Joseph von Sonnenfels, Das Bild des Adels, a speech given to new alumni at the Imperial-Royal Savoy Academy, Vienna 1767.
I am certain that none among you succumbs to the unworthy delusion that the essence of his nobility can only be sought in an accurately kept register of his lineage … From their origin on, all human beings have an equal number of ancestors, as they all descend from one and the same Father. Now what if the larger mass of people have neglected to record the line of their descent, or an accident has interrupted and put an end to their efforts; just conjure up in your thoughts one of those potential countless dangers by means of which the proof of your provenance could also be destroyed! … Now you are made equal with the rest of the human race that you, in the absence of such fragile things, are wont to call rabble – Do you see on what a trivial matter the advantage, on account of which you nonetheless think so much of yourselves, amounts to… Thus was it observed how they [the nobility] took refuge in an immoderate expenditure of fortune, whether they possessed one or not … They sought succour for their greatness in the shimmer of their apparel, in the throng of their retinue and their servants, … in the splendour of their palaces, in the number of the rooms … and in the ignominious prerogative of dividing their life between the table, sleep and diversions. … It became noble to be impractical and incapable of dressing without the aid of servants; it became noble to be driven from the threshold of one’s house to the house next door but to make a day’s journey out of passing from one’s bedroom to the dining room; it became noble to be disgusted by ordinary food and retain a palate for delicacies alone; it became noble to be an idler, behaving like one ailing and as if made for fattening.

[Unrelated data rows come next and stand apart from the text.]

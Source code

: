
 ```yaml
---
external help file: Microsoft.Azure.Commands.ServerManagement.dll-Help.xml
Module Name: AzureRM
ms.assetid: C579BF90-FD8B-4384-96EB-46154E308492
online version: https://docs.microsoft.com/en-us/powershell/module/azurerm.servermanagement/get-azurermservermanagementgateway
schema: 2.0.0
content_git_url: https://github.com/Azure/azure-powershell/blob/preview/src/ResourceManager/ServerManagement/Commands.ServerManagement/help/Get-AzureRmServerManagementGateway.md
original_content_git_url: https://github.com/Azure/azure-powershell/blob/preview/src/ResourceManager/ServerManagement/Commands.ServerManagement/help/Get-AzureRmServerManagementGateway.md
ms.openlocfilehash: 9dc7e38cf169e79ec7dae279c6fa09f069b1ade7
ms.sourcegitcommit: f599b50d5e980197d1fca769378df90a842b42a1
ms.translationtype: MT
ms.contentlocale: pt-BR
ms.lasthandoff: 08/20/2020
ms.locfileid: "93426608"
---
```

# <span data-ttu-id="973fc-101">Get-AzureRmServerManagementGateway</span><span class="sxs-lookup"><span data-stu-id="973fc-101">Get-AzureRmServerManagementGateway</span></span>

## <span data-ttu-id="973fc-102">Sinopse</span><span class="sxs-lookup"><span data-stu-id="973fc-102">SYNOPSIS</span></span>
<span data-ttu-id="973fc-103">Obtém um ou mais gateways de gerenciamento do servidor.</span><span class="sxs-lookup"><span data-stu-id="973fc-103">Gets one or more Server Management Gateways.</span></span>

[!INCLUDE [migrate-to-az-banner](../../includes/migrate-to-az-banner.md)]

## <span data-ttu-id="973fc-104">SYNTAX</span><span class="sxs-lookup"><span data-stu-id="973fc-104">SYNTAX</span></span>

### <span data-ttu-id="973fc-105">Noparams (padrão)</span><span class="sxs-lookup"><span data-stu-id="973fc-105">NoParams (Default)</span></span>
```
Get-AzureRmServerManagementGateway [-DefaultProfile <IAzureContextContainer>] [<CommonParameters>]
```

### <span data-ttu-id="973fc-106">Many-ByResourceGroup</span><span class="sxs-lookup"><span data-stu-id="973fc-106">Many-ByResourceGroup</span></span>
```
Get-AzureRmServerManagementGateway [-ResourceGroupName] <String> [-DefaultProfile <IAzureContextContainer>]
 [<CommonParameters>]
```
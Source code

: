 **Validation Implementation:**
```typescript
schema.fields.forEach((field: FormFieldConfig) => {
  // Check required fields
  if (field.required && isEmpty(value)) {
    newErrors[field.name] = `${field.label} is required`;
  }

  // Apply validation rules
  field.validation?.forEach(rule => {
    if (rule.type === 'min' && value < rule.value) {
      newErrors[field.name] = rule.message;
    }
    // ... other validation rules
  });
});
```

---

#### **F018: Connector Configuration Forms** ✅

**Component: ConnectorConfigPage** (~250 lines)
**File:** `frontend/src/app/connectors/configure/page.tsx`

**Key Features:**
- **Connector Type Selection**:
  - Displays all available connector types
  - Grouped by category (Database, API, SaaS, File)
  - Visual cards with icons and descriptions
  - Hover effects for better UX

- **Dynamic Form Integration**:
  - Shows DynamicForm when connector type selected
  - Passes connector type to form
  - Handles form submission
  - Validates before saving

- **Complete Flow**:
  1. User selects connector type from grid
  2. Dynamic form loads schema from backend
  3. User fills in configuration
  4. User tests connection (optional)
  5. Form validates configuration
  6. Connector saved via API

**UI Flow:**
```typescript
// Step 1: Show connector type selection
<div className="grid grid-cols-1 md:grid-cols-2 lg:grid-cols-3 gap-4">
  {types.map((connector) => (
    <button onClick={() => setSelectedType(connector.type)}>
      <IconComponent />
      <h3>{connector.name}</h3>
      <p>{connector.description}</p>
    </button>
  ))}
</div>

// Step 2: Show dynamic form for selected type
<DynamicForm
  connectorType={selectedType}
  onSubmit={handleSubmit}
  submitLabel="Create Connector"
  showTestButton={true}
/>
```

Emphasizing the continuity of their rule was a matter of primary concern to the Habsburgs. Genealogy was also employed in the production of art as a means of reinforcing claims to power. Ancestral halls, family trees, festivities held to mark weddings, births, baptisms, coronations and deaths – they were all intended to refer to the ‘origin’ of their legitimation as rulers and its associated ‘rights’. This notion of deriving claims to power from (fictitious) genealogies was undermined with the spread of Enlightenment ideas as it offended against the principle of equality. The pictorial propaganda was thus adjusted: it was no longer inherited rights or divine election that were the focus of representation but the abilities and virtues, and specifically the exemplary fulfilment of a ruler’s duties which distinguished them from their subjects.
Criticism of inherited aristocratic privileges did not cease. One of the most vehement attacks on them was made by the Enlightenment scholar and advisor to Maria Theresa, Joseph von Sonnenfels, in his speech Das Bild des Adels (The Image of the Nobility) given to the aristocratic alumni of the Imperial-Royal Savoy Academy in 1767.Under Maria Theresa the function of images of the ruling family changed fundamentally. Images of fecundity emphasized the permanence and continuity of the dynasty, which had seemed endangered by the extinction of the male line of the Habsburgs with her father, Charles VI. As the registers of the Kammerzahlamt (‘Chamber Paymaster’s Office’) attest, from 1750 onwards the number of commissions for family portraits increased dramatically. The gallery of ancestors was replaced with images of the nuclear family.
The great family portraits commissioned by Maria Theresa reflect a turning away from the formal conventions of official state portraits. Nonetheless, these portraits also fulfil a political function: the representation of the family becomes programmatic, seeking to reinforce its ties and existence.
Maria Theresa also used such images to keep herself informed about the development of her children after they had married and left Vienna, commissioning small-format portraits of the families at their various courts. Family portraits such as these influenced later representations of middle-class families.